The block structure survives, so the UI can still render an "image was here" placeholder at the right position, and a has_image flag stays queryable. Only the megabytes are gone. Same archaeology principle as everywhere else: preserve the evidence of structure, not necessarily every byte of payload.

The schema will move again

In case "the schema keeps moving" sounds abstract, here is what diffing real session files before and after one CLI release (v2.1.168, June 2026) turned up: top-level attribution fields on assistant entries (which skill, plugin, or MCP server produced a reply), image content blocks, structured system subtypes carrying API error status codes, and an edited_text_file attachment type. Four schema extensions, zero announcements. A normal month.

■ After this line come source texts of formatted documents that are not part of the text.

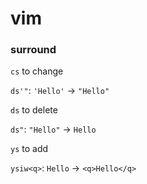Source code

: # vim

### surround

`cs` to change

`ds'"`: `'Hello'` -> `"Hello"`


`ds` to delete

`ds"`: `"Hello"` -> `Hello`


`ys` to add

`ysiw<q>`: `Hello` -> `<q>Hello</q>`







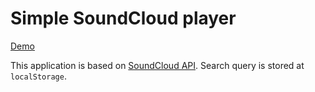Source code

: # Simple SoundCloud player

[Demo](http://matreshkajs.github.io/matreshka-examples-and-tutorials/soundcloud-search/)

This application is based on [SoundCloud API](https://developers.soundcloud.com/docs/api/guide). Search query is stored at ``localStorage``.
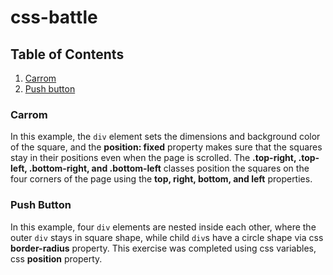 # css-battle

## Table of Contents

1. [Carrom](#carrom)
2. [Push button](#push-button)

### Carrom 
In this example, the `div` element sets the dimensions and background color of the square, and the **position: fixed** property makes sure that the squares stay in their positions even when the page is scrolled. The **.top-right, .top-left, .bottom-right, and .bottom-left** classes position the squares on the four corners of the page using the **top, right, bottom, and left** properties.

### Push Button
In this example, four `div` elements are nested inside each other, where the outer `div` stays in square shape, while child `div`s have a circle shape via css **border-radius** property. This exercise was completed using css variables, css **position** property. 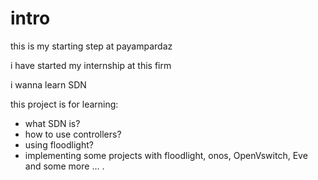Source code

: # intro

this is my starting step at payampardaz

i have started my internship at this firm

i wanna learn SDN 

this project is for learning:
- what SDN is?
- how to use controllers?
- using floodlight?
- implementing some projects with floodlight, onos, OpenVswitch, Eve and some more ... .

With the patterns above, absorbing that release was: extend the whitelist, extract the new fields, bump SUMMARY_VERSION, ship. The sessions written before the parser update backfilled themselves on the next sync. Nothing was lost in the weeks where the parser did not yet understand the new shapes: the unknown parts were sitting in the archive table, waiting.

Takeaways

Skip bad lines, never throw. The file is the historical record; the parser's opinion of it is irrelevant.
Whitelist known shapes; archive unknown ones raw. Storage policy and forward compatibility in one mechanism.
Version your derived data. Re-parsing should be a routine background event, not a migration.
Normalize at the ingestion boundary, exactly once, and only what is actually broken (toWellFormed, yes; NFC, no).
Distrust the line/event mapping. Duplicated usage across entries, replayed messages across files: physical lines lie.

To see these patterns in production context, the tool is open source: ccRewind on GitHub, a read-only, offline replay and search tool for Claude Code history. It never writes a byte to ~/.claude/. Why that constraint exists, and what it cost, is the next post.

Disclosure: this post was drafted with Claude and edited by the human who debugged every story in it. The drafting sessions are, naturally, JSONL files under ~/.claude/projects/ now.